There have been other papers that discuss the physiological properties of the HVS and how they may affect the design of a sensor or a display, but most of these papers talk very little about the specifics about the resulting constraints on the sensor or the display and spend most of the document describing how the HVS works. In this paper we determine the most desirable sensor and display system in terms of describing a system that maximizes the amount of visual information captured and sent to the user. To do this we focus on sensors and displays that match the perceptual capabilities of the HVS using data gathered from psychophysical studies.

The rest of this paper is broken into two sections first we describe different sensor properties that are affected by the perceptual limitations of the HVS and what the best sensor system should be in order to maximize the amount of visual information captured that could be shown to the viewer. For this section we assume a display that can show all the information the sensor captures. The second half of this paper focuses on the necessary capabilities of a display to ensure that is able to show all the visual information the sensor captures. We also describe work we have done to maximize the amount of visual information shown to a viewer when the dynamic range of the display is much lower than the dynamic range of the visual information.

2. Sensor Constraints

The goal, as we see it, of image sensors used in tele-operation and head mounted devices is to try and capture the same amount of visual information as a persons can capture from a scene. The simplest way to do this is to match the capabilities of the sensor with that of the HVS. To this end we describe the perceptual limits and physical properties where relevant, of the HVS.

2.1. Spatial Resolution

Contrast sensitivity tests show black and white gratings of varying intensity and spatial frequency in order to determine the highest spatial frequency where a person can still perceive changes in shading for different contrast levels.
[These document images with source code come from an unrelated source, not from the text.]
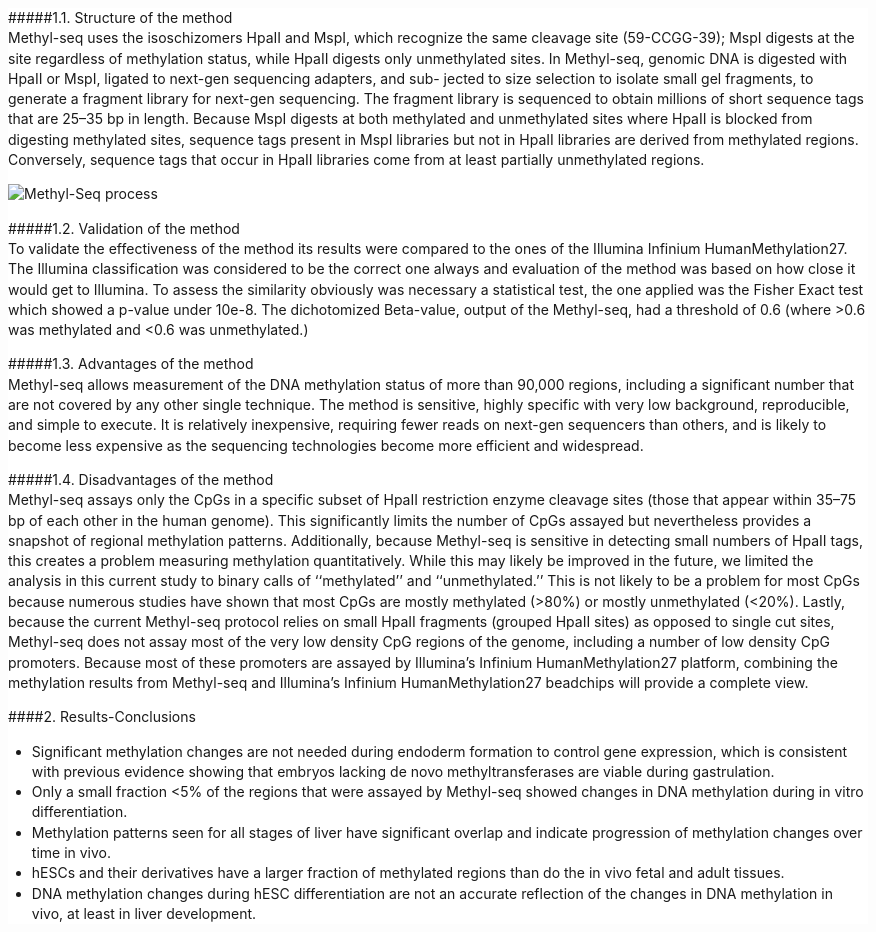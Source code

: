 #####1.1. Structure of the method  
Methyl-seq uses the isoschizomers HpaII and MspI, which recognize the same cleavage site (59-CCGG-39); MspI digests at the site regardless of methylation status, while HpaII digests only unmethylated sites. In Methyl-seq, genomic DNA is digested with HpaII or MspI, ligated to next-gen sequencing adapters, and sub- jected to size selection to isolate small gel fragments, to generate a fragment library for next-gen sequencing. 
The fragment library is sequenced to obtain millions of short sequence tags that are 25–35 bp in length. Because MspI digests at both methylated and unmethylated sites where HpaII is blocked from digesting methylated sites, sequence tags present in MspI libraries but not in HpaII libraries are derived from methylated regions. Conversely, sequence tags that occur in HpaII libraries come from at least partially unmethylated regions.   

<img src="http://i.imgur.com/EQzdJLo.png" alt="Methyl-Seq process" width="176" height="232"/>  

#####1.2. Validation of the method  
To validate the effectiveness of the method its results were compared to the ones of the Illumina Infinium HumanMethylation27. 
The Illumina classification was considered to be the correct one always and evaluation of the method was based on how close it would get to Illumina. To assess the similarity obviously was necessary a statistical test, the one applied was the Fisher Exact test which showed a p-value under 10e-8. The dichotomized Beta-value, output of the Methyl-seq, had a threshold of 0.6 (where >0.6 was methylated and <0.6 was unmethylated.)  

#####1.3. Advantages of the method  
Methyl-seq allows measurement of the DNA methylation status of more than 90,000 regions, including a significant number that are not covered by any other single technique. The method is sensitive, highly specific with very low background, reproducible, and simple to execute. It is relatively inexpensive, requiring fewer reads on next-gen sequencers than others, and is likely to become less expensive as the sequencing technologies become more efficient and widespread.  

#####1.4. Disadvantages of the method  
Methyl-seq assays only the CpGs in a specific subset of HpaII restriction enzyme cleavage sites (those that appear within 35–75 bp of each other in the human genome). This significantly limits the number of CpGs assayed but nevertheless provides a snapshot of regional methylation patterns. Additionally, because Methyl-seq is sensitive in detecting small numbers of HpaII tags, this creates a problem measuring methylation quantitatively. While this may likely be improved in the future, we limited the analysis in this current study to binary calls of ‘‘methylated’’ and ‘‘unmethylated.’’  This is not likely to be a problem for most CpGs because numerous studies have shown that most CpGs are mostly methylated (>80%) or mostly unmethylated (<20%). Lastly, because the current Methyl-seq protocol relies on small HpaII fragments (grouped HpaII sites) as opposed to single cut sites, Methyl-seq does not assay most of the very low density CpG regions of the genome, including a number of low density CpG promoters. Because most of these promoters are assayed by Illumina’s Infinium HumanMethylation27 platform, combining the methylation results from Methyl-seq and Illumina’s Infinium HumanMethylation27 beadchips will provide a complete view.  

####2. Results-Conclusions
* Significant methylation changes are not needed during endoderm formation to control gene expression, which is consistent with previous evidence showing that embryos lacking de novo methyltransferases are viable during gastrulation.  
* Only a small fraction <5% of the regions that were assayed by Methyl-seq showed changes in DNA methylation during in vitro differentiation.  
* Methylation patterns seen for all stages of liver have significant overlap and indicate progression of methylation changes over time in vivo.  
* hESCs and their derivatives have a larger fraction of methylated regions than do the in vivo fetal and adult tissues.  
* DNA methylation changes during hESC differentiation are not an accurate reflection of the changes in DNA methylation in vivo, at least in liver development.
From these experiments contrast sensitivity curves have been created along with models of the contrast sensitivity of an average person. From this we can say that the highest spatial frequency a person can perceive is 60 cycles/degree regardless of the change in contrast [6,8,9]. This then suggests that sensors should have a maximum resolution of ∼14,400 × 24,000 pixels, if the entire FOV of the HVS is covered [10].

It is often noted that the spatial resolution of the eye is not uniform throughout the retina. Near the center of the eye in the fovea the spatial resolution of the eye is highest and that resolution drops off quickly as eccentricity increases, at a rate of approximately 1/x as shown in Figure 1. A person is able to view a scene as if it is all viewed at the highest resolution everywhere by quickly moving their fovea over the entire visible area. This means that a sensor that has a pixel density of 120 pixels/degree is actually capturing more information than the average HVS is able to. Such a sensor system can reduce the amount of information it must capture and then transmit by using a foveated design [1012]. The pixel density at the periphery of a future foveated sensor system could be 1–2 orders of magnitude lower than the pixel density at the center of the sensor system. This would reduce the total number of pixels and the overall amount of information that needs to be transmitted. However the overall system would be come more complex as it would then require a way to move the fovea of the sensor over the visible area and an eye-tracking system in order to sync the motion of the viewer’s eye with the movement of the sensor over the visible area.

2.2. Temporal Resolution

There have been numerous experiments conducted on the human eye to try and measure and characterize the temporal sensitivity of the HVS. These experiments show that the sensitivity of the eye is highly dependent on the size, speed, brightness, and location of the visual stimulus [6,1316]. However for the design of an arbitrary image sensor matched to the perceptual capabilities of the HVS the most important temporal parameter is simply what is the highest temporal stimulus a person can perceive. This is captured from critical flicker frequency experiments, which present two impulses of light to the eye separated by a small period of time. The shortest delay between impulses that a person can detect is then one over the critical frequency. Figure 2 shows the profile of temporal sensitivity of a person with approximately average temporal sensitivity. From the CFF data the maximum frequency the average person can detect is <80 Hz. This then imposes a maximum frame rate on any image sensor and says that past 80 Hz a person will be unable to detect any visual stimulus change. This constraint is a very simple one in terms of existing sensors. Most sensor systems shoot for a minimum of 30 fps already as standard and the fastest sensors can operate many orders of magnitude faster than this [1,2]. So existing sensor systems only need to operate at a rate 2–3 times faster than they already do to be matched to the temporal capabilities of the HVS.

2.3. Dynamic Range

The HVS is highly adaptable to changes in illumination level; the difference between the darkest stimulus the HVS can detect and the brightest one, given enough time to adapt to these different stimulus levels can span over 12 orders of magnitude, 240 dB, as shown in Figure 3. The HVS cannot detect visual stimuli at these illumination levels at the same time however. The HVS may require a few seconds to over a half an hour to adapt to changes in the average illumination level and detect the desired stimuli. This is akin to the ability of most image sensors to adapt to the average illumination by changing their exposure time, aperture size, and system gain. For a standard off the shelf camera exposure times can change by over 7 orders of magnitude, while state of the art imagers have reported changes up to 10 orders of magnitude, which is close but still well below the capabilities of the HVS [35]. The ability of imagers to adapt to illumination level to match that of the HVS is important however what is at least equally as important for matching the capabilities of the HVS is to have the same in scene dynamic range as the average person.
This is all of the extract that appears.